Он поднес лампу ближе к стеклянному ящику. Платье, как иногда говорят, уже было за гранью реальности, потому что оно скорее походило на слой ссохшейся грязи, покрывавший, должна вас предупредить, то, что осталось от костей, вам надо это знать, чтобы потом не вопить от удивления, что это еще здесь такое. Но череп пока держался, он, если можно так выразиться, был от мира сего. Кое-что осталось и от зубов, и от глазниц тоже, от тех впадин, в которых в незапамятные времена жили своей зрячей жизнью глаза.
— А это что такое? Это, должно быть, ваша мать?
Мне нравится писать слова, вылетающие из твоих уст, даже если то, что ты говоришь — полная чепуха, мне кажется, я сжимаю их бедрами, прижимаю к сердцу своему, к твоим губам. Мне нравится говорить о тебе и во втором лице, и в третьем, порхая с одного на другое, как подруга моя стрекоза с крыльями изумрудного цвета летом перелетает с куста на бледно-желтый нарцисс. Если я правильно уловила, ты в приступе раздражения выразил недовольство создателем всего сущего, который в беспредельной власти своей с тонким знанием дела творит несправедливость, обожая слушать скорбные стоны рыдающих матерей. Ты кругами ходил вокруг ящика и кощунственно богохульствовал сквозь сжатые зубы.

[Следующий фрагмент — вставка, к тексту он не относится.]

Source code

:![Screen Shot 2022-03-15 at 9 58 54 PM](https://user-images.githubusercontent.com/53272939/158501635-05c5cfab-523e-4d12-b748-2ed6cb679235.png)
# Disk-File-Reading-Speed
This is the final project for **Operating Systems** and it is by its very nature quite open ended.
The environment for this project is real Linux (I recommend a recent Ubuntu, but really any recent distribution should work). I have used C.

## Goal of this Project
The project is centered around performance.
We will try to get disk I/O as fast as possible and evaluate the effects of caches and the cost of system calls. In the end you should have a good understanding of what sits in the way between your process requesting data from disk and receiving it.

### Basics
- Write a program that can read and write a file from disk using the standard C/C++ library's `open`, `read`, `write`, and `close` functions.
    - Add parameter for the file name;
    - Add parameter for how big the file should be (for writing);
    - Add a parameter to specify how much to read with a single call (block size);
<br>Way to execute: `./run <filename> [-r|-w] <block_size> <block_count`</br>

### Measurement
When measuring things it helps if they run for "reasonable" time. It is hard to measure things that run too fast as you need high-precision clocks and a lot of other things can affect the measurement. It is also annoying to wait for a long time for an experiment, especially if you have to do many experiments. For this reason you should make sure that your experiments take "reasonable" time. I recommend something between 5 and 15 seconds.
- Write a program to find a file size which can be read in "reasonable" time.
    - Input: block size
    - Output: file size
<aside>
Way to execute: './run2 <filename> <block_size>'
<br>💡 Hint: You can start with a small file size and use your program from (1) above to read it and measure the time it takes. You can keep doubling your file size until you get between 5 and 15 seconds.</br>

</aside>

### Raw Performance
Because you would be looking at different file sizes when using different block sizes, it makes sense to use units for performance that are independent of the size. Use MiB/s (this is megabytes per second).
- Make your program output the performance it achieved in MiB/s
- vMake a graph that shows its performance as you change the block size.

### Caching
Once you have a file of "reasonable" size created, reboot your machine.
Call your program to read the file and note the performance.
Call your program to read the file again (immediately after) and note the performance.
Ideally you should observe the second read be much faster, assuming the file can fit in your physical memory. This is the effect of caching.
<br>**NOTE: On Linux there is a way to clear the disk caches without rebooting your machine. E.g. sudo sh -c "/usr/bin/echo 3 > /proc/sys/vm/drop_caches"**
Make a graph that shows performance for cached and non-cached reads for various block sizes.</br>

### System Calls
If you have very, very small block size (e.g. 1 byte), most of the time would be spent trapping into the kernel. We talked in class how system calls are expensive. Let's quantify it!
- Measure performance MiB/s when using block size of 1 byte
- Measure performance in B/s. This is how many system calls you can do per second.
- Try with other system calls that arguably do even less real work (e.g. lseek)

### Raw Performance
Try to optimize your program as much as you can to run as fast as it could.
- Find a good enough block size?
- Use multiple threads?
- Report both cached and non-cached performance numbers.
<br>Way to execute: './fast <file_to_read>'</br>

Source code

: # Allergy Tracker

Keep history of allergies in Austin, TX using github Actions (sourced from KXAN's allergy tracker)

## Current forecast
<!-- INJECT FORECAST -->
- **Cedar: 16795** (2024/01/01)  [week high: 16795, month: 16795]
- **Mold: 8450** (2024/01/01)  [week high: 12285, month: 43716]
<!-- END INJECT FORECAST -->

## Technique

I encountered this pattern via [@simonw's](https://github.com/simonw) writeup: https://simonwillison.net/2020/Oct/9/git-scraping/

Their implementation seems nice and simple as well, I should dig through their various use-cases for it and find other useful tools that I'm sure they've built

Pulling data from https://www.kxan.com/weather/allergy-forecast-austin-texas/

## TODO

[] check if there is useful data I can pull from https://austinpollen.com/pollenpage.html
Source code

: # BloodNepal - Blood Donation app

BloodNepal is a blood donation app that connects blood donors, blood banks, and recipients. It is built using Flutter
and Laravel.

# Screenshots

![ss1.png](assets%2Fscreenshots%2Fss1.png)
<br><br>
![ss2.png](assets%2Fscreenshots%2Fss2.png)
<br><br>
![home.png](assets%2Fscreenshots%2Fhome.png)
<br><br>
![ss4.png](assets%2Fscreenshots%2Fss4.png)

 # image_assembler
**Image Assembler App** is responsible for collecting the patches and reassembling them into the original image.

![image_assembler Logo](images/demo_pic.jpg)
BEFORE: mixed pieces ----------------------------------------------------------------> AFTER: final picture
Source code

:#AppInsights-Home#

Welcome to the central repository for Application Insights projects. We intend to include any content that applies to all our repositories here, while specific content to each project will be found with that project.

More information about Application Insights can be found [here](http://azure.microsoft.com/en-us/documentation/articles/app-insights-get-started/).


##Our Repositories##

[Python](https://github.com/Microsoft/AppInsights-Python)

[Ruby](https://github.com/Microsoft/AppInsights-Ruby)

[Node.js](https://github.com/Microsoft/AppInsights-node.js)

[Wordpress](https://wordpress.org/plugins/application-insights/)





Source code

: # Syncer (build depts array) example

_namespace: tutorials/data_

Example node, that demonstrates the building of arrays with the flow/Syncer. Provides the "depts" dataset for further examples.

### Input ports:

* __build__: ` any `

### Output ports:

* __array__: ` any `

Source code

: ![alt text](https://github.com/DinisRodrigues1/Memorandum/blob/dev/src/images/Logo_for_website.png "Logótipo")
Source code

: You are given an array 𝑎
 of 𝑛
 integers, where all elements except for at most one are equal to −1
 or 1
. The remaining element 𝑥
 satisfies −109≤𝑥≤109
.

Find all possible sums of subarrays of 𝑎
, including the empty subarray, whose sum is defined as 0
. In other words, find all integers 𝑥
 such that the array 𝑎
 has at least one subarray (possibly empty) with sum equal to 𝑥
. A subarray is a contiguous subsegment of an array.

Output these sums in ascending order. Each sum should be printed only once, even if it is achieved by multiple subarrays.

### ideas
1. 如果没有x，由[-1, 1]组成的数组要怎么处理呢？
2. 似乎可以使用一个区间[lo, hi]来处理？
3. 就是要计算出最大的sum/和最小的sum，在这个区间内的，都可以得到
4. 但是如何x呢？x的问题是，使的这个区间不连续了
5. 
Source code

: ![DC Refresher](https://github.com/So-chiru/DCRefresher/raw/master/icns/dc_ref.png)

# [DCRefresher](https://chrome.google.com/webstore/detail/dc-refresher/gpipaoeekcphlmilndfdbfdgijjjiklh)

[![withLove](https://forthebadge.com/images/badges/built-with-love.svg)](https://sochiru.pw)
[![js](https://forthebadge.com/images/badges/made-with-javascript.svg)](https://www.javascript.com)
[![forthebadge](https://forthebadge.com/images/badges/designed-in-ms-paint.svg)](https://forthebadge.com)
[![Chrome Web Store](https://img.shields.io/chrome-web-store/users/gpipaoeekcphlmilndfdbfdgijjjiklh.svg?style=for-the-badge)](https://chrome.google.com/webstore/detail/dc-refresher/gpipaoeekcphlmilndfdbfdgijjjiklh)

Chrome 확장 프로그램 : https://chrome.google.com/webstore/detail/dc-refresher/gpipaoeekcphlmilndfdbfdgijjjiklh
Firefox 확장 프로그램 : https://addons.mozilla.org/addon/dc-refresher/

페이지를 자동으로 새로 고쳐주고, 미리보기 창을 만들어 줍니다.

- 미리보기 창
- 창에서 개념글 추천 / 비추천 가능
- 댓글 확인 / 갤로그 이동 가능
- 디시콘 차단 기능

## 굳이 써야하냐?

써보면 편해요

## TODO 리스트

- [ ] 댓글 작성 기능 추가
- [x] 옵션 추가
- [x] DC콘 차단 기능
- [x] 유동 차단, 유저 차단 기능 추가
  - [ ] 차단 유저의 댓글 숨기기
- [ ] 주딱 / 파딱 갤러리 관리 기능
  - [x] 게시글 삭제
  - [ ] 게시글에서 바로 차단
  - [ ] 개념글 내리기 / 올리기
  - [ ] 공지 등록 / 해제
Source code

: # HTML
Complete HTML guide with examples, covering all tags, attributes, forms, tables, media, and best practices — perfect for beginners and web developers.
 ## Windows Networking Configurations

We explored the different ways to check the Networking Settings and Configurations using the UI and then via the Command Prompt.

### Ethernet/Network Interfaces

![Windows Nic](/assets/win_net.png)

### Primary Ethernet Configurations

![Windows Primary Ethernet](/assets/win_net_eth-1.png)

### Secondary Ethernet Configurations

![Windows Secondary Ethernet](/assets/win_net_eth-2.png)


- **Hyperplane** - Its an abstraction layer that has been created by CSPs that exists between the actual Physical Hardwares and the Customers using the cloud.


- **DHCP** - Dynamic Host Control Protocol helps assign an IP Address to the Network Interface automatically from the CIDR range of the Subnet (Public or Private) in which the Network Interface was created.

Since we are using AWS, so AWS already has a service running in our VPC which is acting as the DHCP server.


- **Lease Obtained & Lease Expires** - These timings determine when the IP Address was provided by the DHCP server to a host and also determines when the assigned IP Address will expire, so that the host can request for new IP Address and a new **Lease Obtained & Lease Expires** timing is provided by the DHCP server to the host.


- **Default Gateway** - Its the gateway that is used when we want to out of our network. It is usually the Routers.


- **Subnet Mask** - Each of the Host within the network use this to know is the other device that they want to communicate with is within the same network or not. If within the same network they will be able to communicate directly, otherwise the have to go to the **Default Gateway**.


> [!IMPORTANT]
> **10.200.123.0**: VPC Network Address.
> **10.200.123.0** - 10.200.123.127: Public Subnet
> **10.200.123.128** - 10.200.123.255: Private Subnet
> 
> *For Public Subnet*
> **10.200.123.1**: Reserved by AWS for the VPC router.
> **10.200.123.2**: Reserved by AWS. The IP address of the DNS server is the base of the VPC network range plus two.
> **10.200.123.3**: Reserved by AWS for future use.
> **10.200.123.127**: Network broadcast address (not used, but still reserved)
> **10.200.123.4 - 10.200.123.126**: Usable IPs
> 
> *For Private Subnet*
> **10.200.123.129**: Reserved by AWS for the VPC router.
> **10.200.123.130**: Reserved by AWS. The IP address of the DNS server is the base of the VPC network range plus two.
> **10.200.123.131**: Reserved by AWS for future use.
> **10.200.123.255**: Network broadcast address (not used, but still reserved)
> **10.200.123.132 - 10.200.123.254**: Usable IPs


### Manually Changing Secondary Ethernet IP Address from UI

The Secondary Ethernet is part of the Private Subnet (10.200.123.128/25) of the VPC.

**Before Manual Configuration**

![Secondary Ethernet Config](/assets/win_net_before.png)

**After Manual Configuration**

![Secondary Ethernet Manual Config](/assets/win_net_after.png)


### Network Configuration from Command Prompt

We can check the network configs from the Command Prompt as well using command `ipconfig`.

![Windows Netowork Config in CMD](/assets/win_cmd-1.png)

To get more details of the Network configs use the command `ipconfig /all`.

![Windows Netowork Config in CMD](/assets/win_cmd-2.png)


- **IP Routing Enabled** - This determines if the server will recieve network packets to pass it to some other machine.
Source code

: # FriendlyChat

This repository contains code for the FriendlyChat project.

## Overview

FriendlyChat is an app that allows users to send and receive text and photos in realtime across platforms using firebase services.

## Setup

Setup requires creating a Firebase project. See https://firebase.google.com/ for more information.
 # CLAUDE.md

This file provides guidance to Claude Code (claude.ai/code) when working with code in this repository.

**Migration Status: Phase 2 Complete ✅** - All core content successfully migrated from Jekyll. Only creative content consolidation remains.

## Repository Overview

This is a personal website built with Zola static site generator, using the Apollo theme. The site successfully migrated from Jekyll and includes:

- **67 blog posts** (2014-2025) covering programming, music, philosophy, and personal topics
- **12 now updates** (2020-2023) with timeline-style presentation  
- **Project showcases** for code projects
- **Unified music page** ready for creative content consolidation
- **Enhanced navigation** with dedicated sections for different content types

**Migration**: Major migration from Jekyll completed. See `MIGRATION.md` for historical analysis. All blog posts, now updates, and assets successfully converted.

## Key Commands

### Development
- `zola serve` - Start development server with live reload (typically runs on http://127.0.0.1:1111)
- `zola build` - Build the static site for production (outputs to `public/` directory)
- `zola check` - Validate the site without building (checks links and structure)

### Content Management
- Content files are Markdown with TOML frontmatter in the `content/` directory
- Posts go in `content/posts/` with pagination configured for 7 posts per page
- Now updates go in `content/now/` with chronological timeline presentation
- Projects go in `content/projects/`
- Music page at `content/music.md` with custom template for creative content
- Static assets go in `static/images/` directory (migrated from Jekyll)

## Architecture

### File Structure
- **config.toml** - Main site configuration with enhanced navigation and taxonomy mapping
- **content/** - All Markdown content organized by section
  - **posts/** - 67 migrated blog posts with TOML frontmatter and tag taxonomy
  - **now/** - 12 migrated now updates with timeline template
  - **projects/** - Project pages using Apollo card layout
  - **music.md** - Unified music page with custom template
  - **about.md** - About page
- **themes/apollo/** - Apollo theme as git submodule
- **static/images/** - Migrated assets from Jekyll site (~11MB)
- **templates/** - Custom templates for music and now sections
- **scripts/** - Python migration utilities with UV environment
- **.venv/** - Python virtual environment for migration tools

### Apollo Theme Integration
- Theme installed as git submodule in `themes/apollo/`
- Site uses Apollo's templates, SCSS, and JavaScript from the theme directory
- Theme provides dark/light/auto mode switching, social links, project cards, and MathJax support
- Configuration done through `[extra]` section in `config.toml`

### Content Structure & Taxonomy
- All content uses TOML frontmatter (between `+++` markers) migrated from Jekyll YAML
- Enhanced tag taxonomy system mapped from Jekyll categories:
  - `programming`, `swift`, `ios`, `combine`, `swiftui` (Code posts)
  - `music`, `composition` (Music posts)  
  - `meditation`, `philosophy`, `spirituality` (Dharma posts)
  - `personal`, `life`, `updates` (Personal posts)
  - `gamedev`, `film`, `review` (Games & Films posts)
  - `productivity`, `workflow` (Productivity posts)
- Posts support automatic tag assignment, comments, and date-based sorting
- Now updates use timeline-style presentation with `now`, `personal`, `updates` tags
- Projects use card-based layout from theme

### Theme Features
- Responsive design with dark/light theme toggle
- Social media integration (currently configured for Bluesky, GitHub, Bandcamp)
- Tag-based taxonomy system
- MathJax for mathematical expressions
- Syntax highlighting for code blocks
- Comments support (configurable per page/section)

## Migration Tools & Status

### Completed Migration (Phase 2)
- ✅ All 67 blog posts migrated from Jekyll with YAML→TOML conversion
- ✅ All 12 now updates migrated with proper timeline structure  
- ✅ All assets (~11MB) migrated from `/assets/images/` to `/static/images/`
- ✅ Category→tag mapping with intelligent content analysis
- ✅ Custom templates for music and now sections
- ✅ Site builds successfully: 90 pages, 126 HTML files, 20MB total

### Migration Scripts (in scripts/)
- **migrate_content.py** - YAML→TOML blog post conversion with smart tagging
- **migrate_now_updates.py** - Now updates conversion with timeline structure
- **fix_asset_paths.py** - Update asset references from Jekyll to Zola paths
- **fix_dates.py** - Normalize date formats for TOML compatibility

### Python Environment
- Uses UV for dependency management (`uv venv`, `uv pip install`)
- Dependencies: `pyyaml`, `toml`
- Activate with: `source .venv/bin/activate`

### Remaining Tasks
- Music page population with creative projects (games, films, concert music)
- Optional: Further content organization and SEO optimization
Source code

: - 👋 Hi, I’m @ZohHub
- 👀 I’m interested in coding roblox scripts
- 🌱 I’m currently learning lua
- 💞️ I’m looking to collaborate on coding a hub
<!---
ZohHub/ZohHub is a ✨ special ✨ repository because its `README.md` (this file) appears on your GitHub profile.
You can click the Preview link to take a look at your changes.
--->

— Господи, боже мой, что же это за ужас такой беспросветный, что же это за страсти такие беспредельные…
Инспектору нужно было опереться о стену, голова его поникла, как у Справедливой. Потом, наконец, он поднял ее и долго смотрел на меня пристальным взглядом, а я по выражению его глаз могла сказать, что думал он о том, насколько же наша вселенная несовершенна, и еще о том, какая мне в ней была уготована жалкая участь. Уже настало самое время, чтобы кто-то под твердью небесной обратил на это внимание. И потому я попыталась ему объяснить, что она крест мой, судьба моя и ныне и присно и во веки веков:
— Мне кажется, у нее под покровами совсем не осталось кожи. Как-то случился пожар, и все у нее внутри выгорело. Я говорю у нее, но можно говорить и у него. Мы говорим о Справедливой Каре и как о ней, и как о нем, потому что в тех очень редких случаях, когда папа заводил о ней речь, он всегда путал род местоимений, чаще называя ее она, и нам передал эту свою манеру.
Иногда Справедливая тихо-тихо стонет, но услышать ее стон можно только в гробовой тишине, и поскольку именно такая тишина воцарилась в склепе, до слуха нашего донесся ее еле слышный стон. Я придвинула к ней поближе чашку с застоявшейся водой, но ее левое веко медленно опустилось, будто глаз ей залила черная патока. Поймите ее правильно, она не обладает даром речи, и потому вот так прикрывает левый глаз, когда хочет сказать нет, это же так естественно. Я отодвинула чашку с не очень свежей водой от ее рта.
Инспектор настороженно и опасливо склонился над Справедливой, но как только она пошевелила мизинчиком, он отпрянул назад, как брат мой — кретин дергается на рассвете, когда ударяется в панику от того, что летучие мыши возвращаются к себе в гнезда над нашими головами, хоть они могут быть вполне дружелюбно настроены.
— Она не может встать, — продолжила я свой рассказ, натянув на нее край покрова, — ноги к ней приделаны вроде как в шутку. Но иногда я ложусь рядом, и мы с ней играем: я снимаю с нее все покровы, и становится видно все ее тело, которое точно такого же размера, как мое собственное. Когда папа изредка заводил о ней речь, толком ничего нельзя было понять, всегда надо было что-то за него додумывать, складывая кусочки оброненных им фраз, но я все-таки поняла, что Справедливая сожгла то мертвое тело, которое лежит слева от меня в стеклянном ящике, и случилось это, должно быть, еще до того, как мы с братом появились на земле, потому что я ровным счетом ничего не помню об этом событии, даже если оно и в самом деле когда-то произошло. Я так полагаю, что они, то есть покойник этот и Справедливая, тут находятся со дня сотворения мира, а теперь, когда папа отправился в небытие и даже не предупредил нас об этом заранее, приходится довольствоваться лишь моими объяснениями, проливающими свет на это явление.